Brighton Fringe 2017
The Forecast is a new play from Limbik, inspired by “The Semplica Girl Diaries”, a short story by George Saunders. It’s set in a dystopian future in which four women, fleeing war, poverty, debt and environmental destruction, have agreed to work as society’s latest consumer craze — living human garden ornaments. The play was conceived by Ben Samuels and Sarah Johnson, directed by Ben Samuels, and performed by Amie Buhari, Sarah Johnson, Gael Le Cornec and Eva Morkeseth. It’s a living work, constantly being developed after each performance, based on audience feedback.
Where to start? The Forecast is an unforgettable experience on so many levels.
The concept is brilliant – a horrifying, yet ultimately hopeful story about a future that is already pulling into the driveway. Becoming paid hanging garden ornaments – who collectively respond to the instructions of their operators, much like Siri or Alexa – is the only safety net available to the four women characters. As they experience their intertwined existence, and observe that of the family they serve, they throw us face to face with the brutality, desperation, prejudice, grief, exploitation, consumerism, loneliness, escapism and the sheer challenge of living together. We all know it’s there, but we close our eyes and our hearts to it, as do the characters themselves at the beginning of the play. Significantly, the characters are joined at the temples by a connecting wire, and, despite excellent acting by all the cast throughout, it sometimes seems like they forgot the imaginary wire joining them together. It would be good to see small reminders of that throughout the play, not just up front.

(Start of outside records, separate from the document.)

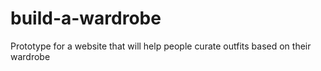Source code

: # build-a-wardrobe
Prototype for a website that will help people curate outfits based on their wardrobe
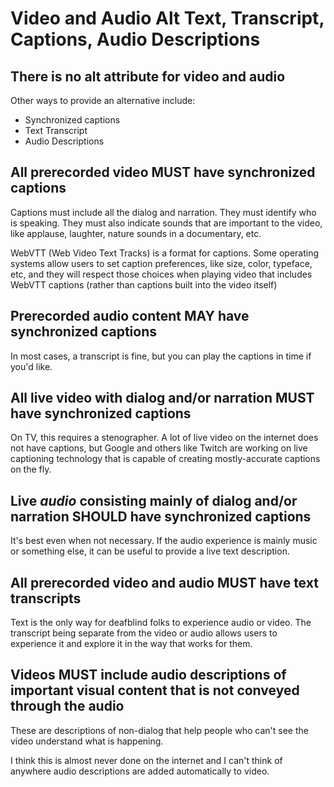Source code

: # Video and Audio Alt Text, Transcript, Captions, Audio Descriptions

## There is no alt attribute for video and audio

Other ways to provide an alternative include:
- Synchronized captions
- Text Transcript
- Audio Descriptions

## All prerecorded video MUST have synchronized captions

Captions must include all the dialog and narration. They must identify who is speaking. They must also indicate sounds that are important to the video, like applause, laughter, nature sounds in a documentary, etc.

WebVTT (Web Video Text Tracks) is a format for captions. Some operating systems allow users to set caption preferences, like size, color, typeface, etc, and they will respect those choices when playing video that includes WebVTT captions (rather than captions built into the video itself)

## Prerecorded audio content MAY have synchronized captions

In most cases, a transcript is fine, but you can play the captions in time if you'd like.

## All live video with dialog and/or narration MUST have synchronized captions

On TV, this requires a stenographer. A lot of live video on the internet does not have captions, but Google and others like Twitch are working on live captioning technology that is capable of creating mostly-accurate captions on the fly.

## Live _audio_ consisting mainly of dialog and/or narration SHOULD have synchronized captions

It's best even when not necessary. If the audio experience is mainly music or something else, it can be useful to provide a live text description.

## All prerecorded video and audio MUST have text transcripts

Text is the only way for deafblind folks to experience audio or video. The transcript being separate from the video or audio allows users to experience it and explore it in the way that works for them.

## Videos MUST include audio descriptions of important visual content that is not conveyed through the audio

These are descriptions of non-dialog that help people who can't see the video understand what is happening.

I think this is almost never done on the internet and I can't think of anywhere audio descriptions are added automatically to video.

Appearances from Tony, the matter-of-fact technician who ‘services’ the women – brilliantly portrayed by Sarah Johnson – deepen our distaste. These living, breathing ‘girls’, who have slipped out of the mainstream of life, have become sub-human commodities, to be controlled by a button and discarded with ease when they become dysfunctional.

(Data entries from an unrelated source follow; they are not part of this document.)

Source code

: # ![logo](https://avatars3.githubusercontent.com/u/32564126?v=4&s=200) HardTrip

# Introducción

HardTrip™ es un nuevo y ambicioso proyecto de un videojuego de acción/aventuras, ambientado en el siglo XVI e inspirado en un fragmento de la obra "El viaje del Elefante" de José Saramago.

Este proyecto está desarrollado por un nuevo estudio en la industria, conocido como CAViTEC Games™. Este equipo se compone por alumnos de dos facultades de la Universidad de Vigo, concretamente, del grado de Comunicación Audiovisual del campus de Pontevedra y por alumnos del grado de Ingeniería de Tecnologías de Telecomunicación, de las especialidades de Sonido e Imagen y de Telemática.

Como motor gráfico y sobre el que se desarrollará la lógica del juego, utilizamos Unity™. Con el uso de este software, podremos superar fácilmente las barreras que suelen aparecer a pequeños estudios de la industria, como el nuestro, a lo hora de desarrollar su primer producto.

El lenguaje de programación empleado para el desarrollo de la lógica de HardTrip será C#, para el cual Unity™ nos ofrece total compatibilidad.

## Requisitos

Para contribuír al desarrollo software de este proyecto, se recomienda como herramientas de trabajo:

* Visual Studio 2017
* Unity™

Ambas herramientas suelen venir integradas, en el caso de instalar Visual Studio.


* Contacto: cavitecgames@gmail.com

However, this is a tale of resistance and rebellion. As time goes by, and each of the women tells their tale, they reclaim their humanity, and with it, their power. We’re left with the message that, despite our differences and the pull of money, we can make life choices based on what really joins us: community and caring for each other.
Notwithstanding the profound dis-ease of what’s playing out before us, it’s simply impossible to turn our gaze away from what’s going on. The garden ornament costumes, created by Diana Castaldi, are mesmerising: huge white, habit-like but rigid dresses, which feel like they’re hanging, but are actually mounted on wheels. The characters slip in and out of them, work in them, rest in them, dance with them and finally, significantly, converge together in one dress. The dresses are also shadow puppet theatres, in which aspects of the characters’ individual stories are gently presented to us when they tell their stories, as if they have literally opened up their insides to us.
Equally as mesmerising is the play’s soundtrack, created by Susi Evans, and performed by Evans and the cast. It’s a lyrical, haunting, crazy and ultimately hopeful mix of world music – reflecting the characters’ origins – played live on clarinet, mbira, accordion and voice. This soundtrack weaves its way through the play like a gesture of hope, freedom and unbroken spirit.
The Forecast is a quirky, wonderful and provocative wake up call. It’s well worth running down to Sweet St Andrew to catch the last show in the Brighton Fringe on Sunday 14 May.